[Source records]
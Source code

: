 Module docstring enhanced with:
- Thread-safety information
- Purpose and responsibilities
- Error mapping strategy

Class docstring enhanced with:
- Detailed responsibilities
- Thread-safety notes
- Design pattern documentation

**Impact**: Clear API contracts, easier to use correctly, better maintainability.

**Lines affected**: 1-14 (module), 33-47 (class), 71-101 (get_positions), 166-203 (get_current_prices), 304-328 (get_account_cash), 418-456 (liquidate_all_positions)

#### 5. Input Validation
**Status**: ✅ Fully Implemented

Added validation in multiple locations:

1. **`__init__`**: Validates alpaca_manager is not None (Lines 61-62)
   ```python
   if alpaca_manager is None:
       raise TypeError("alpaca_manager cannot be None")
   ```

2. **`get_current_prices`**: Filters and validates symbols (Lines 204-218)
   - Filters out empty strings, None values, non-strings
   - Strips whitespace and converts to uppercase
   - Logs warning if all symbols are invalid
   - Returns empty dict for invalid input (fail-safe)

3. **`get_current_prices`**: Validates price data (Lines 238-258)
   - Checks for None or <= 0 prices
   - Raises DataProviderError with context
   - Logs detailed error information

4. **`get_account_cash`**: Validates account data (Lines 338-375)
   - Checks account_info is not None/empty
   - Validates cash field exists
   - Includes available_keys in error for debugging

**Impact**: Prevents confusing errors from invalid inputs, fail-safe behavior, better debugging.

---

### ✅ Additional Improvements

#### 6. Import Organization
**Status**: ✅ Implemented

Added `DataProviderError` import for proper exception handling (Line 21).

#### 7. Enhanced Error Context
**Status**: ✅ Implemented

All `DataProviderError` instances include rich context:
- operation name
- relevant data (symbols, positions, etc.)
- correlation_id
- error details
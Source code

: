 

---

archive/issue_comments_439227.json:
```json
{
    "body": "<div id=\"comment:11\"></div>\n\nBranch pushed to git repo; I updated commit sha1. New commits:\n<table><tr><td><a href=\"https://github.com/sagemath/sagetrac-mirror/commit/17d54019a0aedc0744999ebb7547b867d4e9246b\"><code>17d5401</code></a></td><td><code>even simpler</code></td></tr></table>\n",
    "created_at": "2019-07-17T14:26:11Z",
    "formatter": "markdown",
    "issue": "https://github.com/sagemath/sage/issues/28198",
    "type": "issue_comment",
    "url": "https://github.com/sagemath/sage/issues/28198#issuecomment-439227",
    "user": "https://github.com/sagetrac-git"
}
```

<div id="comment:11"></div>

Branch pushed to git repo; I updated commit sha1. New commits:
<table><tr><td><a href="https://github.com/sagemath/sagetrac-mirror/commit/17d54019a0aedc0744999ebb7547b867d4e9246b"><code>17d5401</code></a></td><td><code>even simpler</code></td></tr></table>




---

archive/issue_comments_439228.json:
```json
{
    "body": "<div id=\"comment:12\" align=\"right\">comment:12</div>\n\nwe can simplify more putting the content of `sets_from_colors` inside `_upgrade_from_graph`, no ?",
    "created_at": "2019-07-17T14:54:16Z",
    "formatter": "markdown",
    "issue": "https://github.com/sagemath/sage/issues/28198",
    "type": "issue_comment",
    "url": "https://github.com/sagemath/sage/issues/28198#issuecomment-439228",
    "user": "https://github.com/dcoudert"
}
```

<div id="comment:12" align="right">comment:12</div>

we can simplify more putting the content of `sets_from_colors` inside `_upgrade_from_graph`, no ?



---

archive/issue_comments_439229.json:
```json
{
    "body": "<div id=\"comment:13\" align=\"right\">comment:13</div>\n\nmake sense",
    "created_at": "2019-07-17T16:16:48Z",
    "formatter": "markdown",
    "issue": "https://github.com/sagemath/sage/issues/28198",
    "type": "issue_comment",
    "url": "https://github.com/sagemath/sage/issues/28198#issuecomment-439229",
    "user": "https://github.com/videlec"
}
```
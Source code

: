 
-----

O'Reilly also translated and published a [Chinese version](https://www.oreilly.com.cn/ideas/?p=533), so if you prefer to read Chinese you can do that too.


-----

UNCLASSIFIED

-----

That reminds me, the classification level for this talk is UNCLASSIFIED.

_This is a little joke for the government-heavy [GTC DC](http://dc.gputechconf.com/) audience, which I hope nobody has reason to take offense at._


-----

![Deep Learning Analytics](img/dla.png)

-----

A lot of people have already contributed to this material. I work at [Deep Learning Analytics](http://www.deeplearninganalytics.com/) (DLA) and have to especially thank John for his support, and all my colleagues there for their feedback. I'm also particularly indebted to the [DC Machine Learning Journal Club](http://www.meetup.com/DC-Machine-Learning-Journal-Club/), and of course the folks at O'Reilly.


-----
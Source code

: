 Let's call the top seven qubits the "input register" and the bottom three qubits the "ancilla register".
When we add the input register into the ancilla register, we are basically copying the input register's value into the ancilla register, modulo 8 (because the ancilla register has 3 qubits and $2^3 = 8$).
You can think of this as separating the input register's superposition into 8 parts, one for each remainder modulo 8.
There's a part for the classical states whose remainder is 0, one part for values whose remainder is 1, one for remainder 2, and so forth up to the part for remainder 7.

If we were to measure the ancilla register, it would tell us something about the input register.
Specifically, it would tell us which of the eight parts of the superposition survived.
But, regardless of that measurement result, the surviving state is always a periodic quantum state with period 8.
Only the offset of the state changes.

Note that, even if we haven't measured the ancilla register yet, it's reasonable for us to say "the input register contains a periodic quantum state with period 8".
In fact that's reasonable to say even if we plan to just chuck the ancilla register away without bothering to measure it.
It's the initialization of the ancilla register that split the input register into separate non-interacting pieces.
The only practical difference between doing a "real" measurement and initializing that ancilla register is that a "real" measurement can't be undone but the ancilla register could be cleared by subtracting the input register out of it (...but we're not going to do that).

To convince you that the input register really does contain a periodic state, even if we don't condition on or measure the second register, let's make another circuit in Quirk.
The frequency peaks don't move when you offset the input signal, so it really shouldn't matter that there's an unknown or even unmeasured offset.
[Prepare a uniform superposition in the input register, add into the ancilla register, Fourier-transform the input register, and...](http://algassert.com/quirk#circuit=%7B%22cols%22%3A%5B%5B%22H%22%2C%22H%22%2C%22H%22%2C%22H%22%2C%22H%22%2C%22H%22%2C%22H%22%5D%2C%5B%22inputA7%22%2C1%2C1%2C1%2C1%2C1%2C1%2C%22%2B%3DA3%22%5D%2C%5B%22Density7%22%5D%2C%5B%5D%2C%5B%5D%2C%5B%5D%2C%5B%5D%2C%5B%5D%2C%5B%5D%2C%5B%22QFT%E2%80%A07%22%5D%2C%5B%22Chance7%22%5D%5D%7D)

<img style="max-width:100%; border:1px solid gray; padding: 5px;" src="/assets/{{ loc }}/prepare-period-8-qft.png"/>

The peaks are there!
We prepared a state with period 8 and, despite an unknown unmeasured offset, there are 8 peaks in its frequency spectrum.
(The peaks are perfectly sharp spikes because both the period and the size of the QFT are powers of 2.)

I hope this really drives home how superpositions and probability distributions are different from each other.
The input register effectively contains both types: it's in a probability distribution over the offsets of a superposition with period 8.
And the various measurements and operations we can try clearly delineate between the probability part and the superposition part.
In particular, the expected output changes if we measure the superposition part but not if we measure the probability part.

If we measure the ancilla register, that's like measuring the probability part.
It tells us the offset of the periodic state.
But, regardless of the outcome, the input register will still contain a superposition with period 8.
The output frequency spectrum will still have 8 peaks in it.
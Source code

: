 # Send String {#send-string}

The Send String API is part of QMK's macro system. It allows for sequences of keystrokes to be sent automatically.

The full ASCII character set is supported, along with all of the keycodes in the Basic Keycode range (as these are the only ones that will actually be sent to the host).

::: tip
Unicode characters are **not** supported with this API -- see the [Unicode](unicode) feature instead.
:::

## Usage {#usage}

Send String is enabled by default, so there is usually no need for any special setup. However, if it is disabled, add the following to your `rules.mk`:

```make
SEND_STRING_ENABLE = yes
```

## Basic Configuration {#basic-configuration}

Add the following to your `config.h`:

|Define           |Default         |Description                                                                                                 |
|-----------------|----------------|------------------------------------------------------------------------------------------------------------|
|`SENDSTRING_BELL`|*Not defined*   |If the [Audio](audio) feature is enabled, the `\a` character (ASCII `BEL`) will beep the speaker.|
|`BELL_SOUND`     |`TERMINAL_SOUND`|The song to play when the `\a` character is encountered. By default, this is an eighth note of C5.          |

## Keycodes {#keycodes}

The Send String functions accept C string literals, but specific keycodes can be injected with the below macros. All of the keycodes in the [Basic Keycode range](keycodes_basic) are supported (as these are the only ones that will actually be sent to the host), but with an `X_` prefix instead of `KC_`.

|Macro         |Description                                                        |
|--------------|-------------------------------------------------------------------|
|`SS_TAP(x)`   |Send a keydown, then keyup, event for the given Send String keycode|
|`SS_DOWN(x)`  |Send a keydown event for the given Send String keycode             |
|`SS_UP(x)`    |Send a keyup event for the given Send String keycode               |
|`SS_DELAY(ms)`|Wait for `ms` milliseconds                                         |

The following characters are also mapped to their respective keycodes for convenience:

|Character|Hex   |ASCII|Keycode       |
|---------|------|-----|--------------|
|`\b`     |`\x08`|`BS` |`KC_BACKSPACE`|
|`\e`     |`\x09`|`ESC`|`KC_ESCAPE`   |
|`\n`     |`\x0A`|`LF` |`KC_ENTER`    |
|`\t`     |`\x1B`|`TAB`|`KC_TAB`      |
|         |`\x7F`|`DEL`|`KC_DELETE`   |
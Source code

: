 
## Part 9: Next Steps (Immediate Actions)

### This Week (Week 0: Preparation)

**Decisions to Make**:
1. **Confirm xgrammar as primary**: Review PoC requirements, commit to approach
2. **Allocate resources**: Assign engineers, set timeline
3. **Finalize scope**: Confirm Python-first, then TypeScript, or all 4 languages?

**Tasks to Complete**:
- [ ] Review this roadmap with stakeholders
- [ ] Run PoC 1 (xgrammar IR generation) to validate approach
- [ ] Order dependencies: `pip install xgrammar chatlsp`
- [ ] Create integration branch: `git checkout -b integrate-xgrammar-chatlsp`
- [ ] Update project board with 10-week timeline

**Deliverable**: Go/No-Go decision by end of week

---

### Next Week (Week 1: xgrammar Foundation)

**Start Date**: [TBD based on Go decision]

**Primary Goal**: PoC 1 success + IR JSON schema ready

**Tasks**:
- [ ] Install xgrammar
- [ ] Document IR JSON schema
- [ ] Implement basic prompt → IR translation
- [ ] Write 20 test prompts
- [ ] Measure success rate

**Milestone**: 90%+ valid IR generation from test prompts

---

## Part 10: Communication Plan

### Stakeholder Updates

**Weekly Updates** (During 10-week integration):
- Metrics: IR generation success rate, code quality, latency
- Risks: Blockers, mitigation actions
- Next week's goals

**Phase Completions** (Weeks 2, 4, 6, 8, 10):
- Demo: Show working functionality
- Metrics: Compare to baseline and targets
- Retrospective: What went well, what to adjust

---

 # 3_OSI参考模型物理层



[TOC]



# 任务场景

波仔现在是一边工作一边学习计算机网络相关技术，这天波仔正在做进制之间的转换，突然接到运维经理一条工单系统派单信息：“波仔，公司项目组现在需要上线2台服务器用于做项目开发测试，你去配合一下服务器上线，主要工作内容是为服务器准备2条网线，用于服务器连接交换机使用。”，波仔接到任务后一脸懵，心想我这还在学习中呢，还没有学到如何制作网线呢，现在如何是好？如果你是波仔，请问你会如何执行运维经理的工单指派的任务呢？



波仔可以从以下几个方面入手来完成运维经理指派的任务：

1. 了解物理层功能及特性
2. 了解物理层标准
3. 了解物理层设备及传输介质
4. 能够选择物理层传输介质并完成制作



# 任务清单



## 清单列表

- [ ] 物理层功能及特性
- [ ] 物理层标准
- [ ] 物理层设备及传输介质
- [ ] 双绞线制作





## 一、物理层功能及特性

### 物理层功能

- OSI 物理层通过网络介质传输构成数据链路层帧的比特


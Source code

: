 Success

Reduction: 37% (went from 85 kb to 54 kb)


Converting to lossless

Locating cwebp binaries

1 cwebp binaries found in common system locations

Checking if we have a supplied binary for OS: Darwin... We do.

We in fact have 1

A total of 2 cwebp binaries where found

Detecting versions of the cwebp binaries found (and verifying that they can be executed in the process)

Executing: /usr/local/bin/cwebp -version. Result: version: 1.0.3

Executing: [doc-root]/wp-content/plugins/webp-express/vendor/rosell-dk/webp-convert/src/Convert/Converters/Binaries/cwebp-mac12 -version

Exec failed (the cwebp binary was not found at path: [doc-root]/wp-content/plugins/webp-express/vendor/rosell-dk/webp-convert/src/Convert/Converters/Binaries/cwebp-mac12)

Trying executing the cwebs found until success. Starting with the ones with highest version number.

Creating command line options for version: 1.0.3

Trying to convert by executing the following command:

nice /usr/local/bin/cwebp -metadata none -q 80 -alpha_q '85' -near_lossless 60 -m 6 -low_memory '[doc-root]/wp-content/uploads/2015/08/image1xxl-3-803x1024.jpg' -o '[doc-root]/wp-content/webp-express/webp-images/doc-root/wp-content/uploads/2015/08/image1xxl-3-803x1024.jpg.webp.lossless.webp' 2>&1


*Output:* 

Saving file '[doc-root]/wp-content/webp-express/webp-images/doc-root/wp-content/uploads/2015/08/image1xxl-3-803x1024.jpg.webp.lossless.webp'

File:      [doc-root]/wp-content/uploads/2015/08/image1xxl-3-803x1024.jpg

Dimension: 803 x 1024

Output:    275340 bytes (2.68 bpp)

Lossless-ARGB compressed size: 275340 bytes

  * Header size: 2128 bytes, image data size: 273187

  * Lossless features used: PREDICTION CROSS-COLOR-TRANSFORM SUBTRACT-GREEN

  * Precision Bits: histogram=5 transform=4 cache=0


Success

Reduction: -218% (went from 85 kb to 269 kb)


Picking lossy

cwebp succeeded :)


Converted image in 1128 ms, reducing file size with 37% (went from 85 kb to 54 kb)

• _Work required_
Copy out the entries above exactly as given, starting at the top and ending with the line containing "- Validates cash field exists"; include both and nothing more.

• _Your response_
Source code

: Module docstring enhanced with:
- Thread-safety information
- Purpose and responsibilities
- Error mapping strategy

Class docstring enhanced with:
- Detailed responsibilities
- Thread-safety notes
- Design pattern documentation

**Impact**: Clear API contracts, easier to use correctly, better maintainability.

**Lines affected**: 1-14 (module), 33-47 (class), 71-101 (get_positions), 166-203 (get_current_prices), 304-328 (get_account_cash), 418-456 (liquidate_all_positions)

#### 5. Input Validation
**Status**: ✅ Fully Implemented

Added validation in multiple locations:

1. **`__init__`**: Validates alpaca_manager is not None (Lines 61-62)
   ```python
   if alpaca_manager is None:
       raise TypeError("alpaca_manager cannot be None")
   ```

2. **`get_current_prices`**: Filters and validates symbols (Lines 204-218)
   - Filters out empty strings, None values, non-strings
   - Strips whitespace and converts to uppercase
   - Logs warning if all symbols are invalid
   - Returns empty dict for invalid input (fail-safe)

3. **`get_current_prices`**: Validates price data (Lines 238-258)
   - Checks for None or <= 0 prices
   - Raises DataProviderError with context
   - Logs detailed error information

4. **`get_account_cash`**: Validates account data (Lines 338-375)
   - Checks account_info is not None/empty
   - Validates cash field exists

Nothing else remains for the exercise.